Darline Cothière, directrice de la MDJ, ouvre cette rencontre en soulignant la symbolique de la date et du lieu. Coïncidant avec la journée internationale de la démocratie, cette rencontre est une opportunité pour “mettre en lumière la situation des droits humains au Bélarus et de rappeler l’importance de la démocratie pour l’équilibre de nos sociétés”. Darline Cothière relie ensuite les journalistes réfugiés accueillis à la MDJ aux exilés bélarusses. Accueillir ces femmes et hommes dans ce lieu emblématique, la Maison des journalistes, renvoie aux 210 250 personnes ayant abandonné le Bélarus en 2020 pour fuir la dictature.

Darline Cothière. © Ahmad Muaddamani

Faire entendre la voix des biélorusses en France et dans le monde

Les regards et les projecteurs se sont ensuite tournés vers l’opposante Svetlana Tikhanovskaïa, ancienne candidate à l’élection présidentielle d’août 2020 et épouse du célèbre youtubeur emprisonné Sergueï Tikhanovski. Cette professeure d’anglais est la bête noire du régime de Loukachenko, “le dernier dictateur d’Europe”.

Depuis son exil en Lituanie où est établi son QG, Svetlana Tikhanovskaïa tente d’organiser l’opposition en multipliant les déplacements et les “tournées diplomatiques”. Reçue récemment par Angela Merkel, Joe Biden et Boris Johnson, elle est arrivée mercredi dernier à Paris pour deux jours.

© Karzane Hameed

Depuis la Maison des journalistes, elle appelle la France et Emmanuel Macron à prendre des “mesures décisives pour résoudre la crise bélarusse”. Elle estime que “la voix forte” de la France au sein des instances internationales, -comme l’Organisation des Nations Unies, l’Organisation pour la Sécurité et la Coopération en Europe (OSCE) ou encore le Conseil de l’Europe et de l’Union Européenne-, est capable de faire de la question du Bélarus, “une des principales priorités de la politique mondiale”. Si Svetlana Tikhanovskaïa, alerte sur la répression exercée par le régime en place dans son pays, elle s’inquiète surtout de l’oubli de la cause des Bélarusses.

Arnaud Ngatcha, adjoint à la Mairie de Paris en charge des Relations internationales et de la Francophonie, et Jean-Luc Romero-Michel, adjoint à la Mairie de Paris en charge des droits humains, de l’intégration et de la lutte contre les discriminations, ont salué le travail de la Maison des journalistes tout en réaffirmant le soutien de la Mairie de Paris.
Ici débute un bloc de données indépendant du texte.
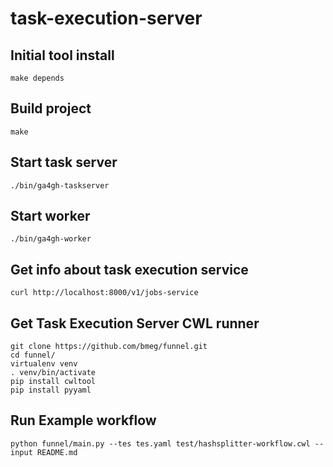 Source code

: # task-execution-server

## Initial tool install
```
make depends
```


## Build project
```
make
```

## Start task server
```
./bin/ga4gh-taskserver
```

## Start worker
```
./bin/ga4gh-worker
```

## Get info about task execution service
```
curl http://localhost:8000/v1/jobs-service
```

## Get Task Execution Server CWL runner
```
git clone https://github.com/bmeg/funnel.git
cd funnel/
virtualenv venv
. venv/bin/activate
pip install cwltool
pip install pyyaml
```

## Run Example workflow
```
python funnel/main.py --tes tes.yaml test/hashsplitter-workflow.cwl --input README.md 

```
Arnaud Ngatcha et Jean-Luc Romero-Michel. © Ahmad Muaddamani

Romero-Michel considère que la question bélarusse est un sujet qui a été “malheureusement un peu oublié car une crise en fait partir une autre, aujourd’hui on a été très focalisé sur l’Afghanistan” tout en rappelant l’importance que les parisiens sachent ce qui se passe dans ce pays qui est “le seul sur notre continent qui légalise encore la peine de mort”. 
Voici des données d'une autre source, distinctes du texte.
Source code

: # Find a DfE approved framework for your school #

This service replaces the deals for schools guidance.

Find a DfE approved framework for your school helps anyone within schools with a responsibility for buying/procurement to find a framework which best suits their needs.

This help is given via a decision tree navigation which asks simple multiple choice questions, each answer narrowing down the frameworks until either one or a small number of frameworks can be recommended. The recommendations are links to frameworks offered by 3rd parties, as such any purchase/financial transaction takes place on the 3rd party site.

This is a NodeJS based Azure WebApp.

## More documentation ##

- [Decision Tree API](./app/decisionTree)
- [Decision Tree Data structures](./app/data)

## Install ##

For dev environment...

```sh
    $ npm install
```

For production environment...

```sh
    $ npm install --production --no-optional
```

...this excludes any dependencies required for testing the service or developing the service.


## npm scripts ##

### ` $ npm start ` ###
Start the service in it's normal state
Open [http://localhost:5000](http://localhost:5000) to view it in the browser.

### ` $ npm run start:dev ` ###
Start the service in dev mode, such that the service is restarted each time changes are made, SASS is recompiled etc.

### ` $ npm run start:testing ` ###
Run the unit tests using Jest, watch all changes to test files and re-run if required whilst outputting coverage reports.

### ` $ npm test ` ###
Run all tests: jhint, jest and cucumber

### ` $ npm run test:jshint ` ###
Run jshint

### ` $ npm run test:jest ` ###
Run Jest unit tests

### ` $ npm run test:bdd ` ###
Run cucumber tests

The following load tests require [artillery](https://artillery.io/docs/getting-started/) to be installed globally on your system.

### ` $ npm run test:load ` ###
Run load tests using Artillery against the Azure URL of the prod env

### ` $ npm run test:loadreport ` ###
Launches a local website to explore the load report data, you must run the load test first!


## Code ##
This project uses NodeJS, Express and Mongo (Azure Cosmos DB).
Michel Eltchaninoff. © Karzane Hameed.

Le journaliste et philosophe Michel Eltchaninoff va dans le même sens et qualifie la situation de “non-assistance d’un peuple en danger”. Il pense qu’il est important de s’interroger également sur “l’indifférence et l’impuissance” face à la situation terrible vécue par les Bélarusses. Mais “l’impuissance est souvent le produit de l’indifférence” conclut-il.

Christophe Deloire. © Ahmad Muaddamani

Secrétaire général de Reporters Sans Frontières, Christophe Deloire a salué le travail de Darline Cothière et d’Albéric De Gouville (président de la MDJ) via cette exposition. “La Maison des journalistes est aussi un lieu de mobilisation” affirme-t-il. Le Bélarus est le pays le plus dangereux en Europe pour les journalistes. Le pays occupe la 158ème position dans le classement mondial de Reporters Sans Frontières.
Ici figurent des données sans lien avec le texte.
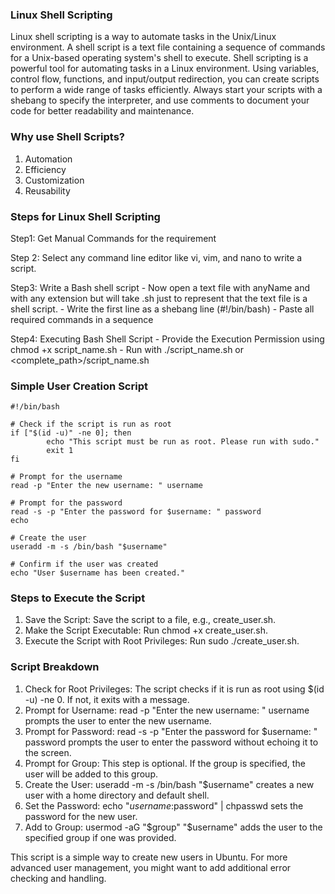 ### Linux Shell Scripting

Linux shell scripting is a way to automate tasks in the Unix/Linux environment. A shell script is a text file containing a sequence of commands for a Unix-based operating system's shell to execute. Shell scripting is a powerful tool for automating tasks in a Linux environment. Using variables, control flow, functions, and input/output redirection, you can create scripts to perform a wide range of tasks efficiently. Always start your scripts with a shebang to specify the interpreter, and use comments to document your code for better readability and maintenance.

### Why use Shell Scripts?

1) Automation 
2) Efficiency
3) Customization
4) Reusability

### Steps for Linux Shell Scripting

Step1: Get Manual Commands for the requirement

Step 2: Select any command line editor like vi, vim, and nano to write a script.

Step3:  Write a Bash shell script
	- Now open a text file with anyName and with any extension but will take .sh just to represent that the text file is a shell script.
        - Write the first line as a shebang line (#!/bin/bash)
        - Paste all required commands in a sequence

Step4: Executing Bash Shell Script
        - Provide the Execution Permission using chmod +x script_name.sh
        - Run with ./script_name.sh  or <complete_path>/script_name.sh

### Simple User Creation Script
```
#!/bin/bash

# Check if the script is run as root
if ["$(id -u)" -ne 0]; then
        echo "This script must be run as root. Please run with sudo."
        exit 1
fi

# Prompt for the username
read -p "Enter the new username: " username

# Prompt for the password
read -s -p "Enter the password for $username: " password
echo

# Create the user
useradd -m -s /bin/bash "$username"

# Confirm if the user was created
echo "User $username has been created."
```

### Steps to Execute the Script

1) Save the Script: Save the script to a file, e.g., create_user.sh.
2) Make the Script Executable: Run chmod +x create_user.sh.
3) Execute the Script with Root Privileges: Run sudo ./create_user.sh.

### Script Breakdown

1) Check for Root Privileges: The script checks if it is run as root using $(id -u) -ne 0. If not, it exits with a message.
2) Prompt for Username: read -p "Enter the new username: " username prompts the user to enter the new username.
3) Prompt for Password: read -s -p "Enter the password for $username: " password prompts the user to enter the password without echoing it to the screen.
4) Prompt for Group: This step is optional. If the group is specified, the user will be added to this group.
5) Create the User: useradd -m -s /bin/bash "$username" creates a new user with a home directory and default shell.
6) Set the Password: echo "$username:$password" | chpasswd sets the password for the new user.
7) Add to Group: usermod -aG "$group" "$username" adds the user to the specified group if one was provided.

This script is a simple way to create new users in Ubuntu. For more advanced user management, you might want to add additional error checking and handling.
A tour de rôle, les intervenants ont dressé le bilan accablant du régime de Loukachenko vis-à-vis de sa population et des droits de la presse.

[1] Découvrez les œuvres de 7 photojournalistes bélarusses sur les murs de la Maison des Journalistes du 9 septembre au 21 octobre 2021 et à partir du 15 septembre sur les grilles du jardin Villemin Mairie du 10ème arrondissement de Paris.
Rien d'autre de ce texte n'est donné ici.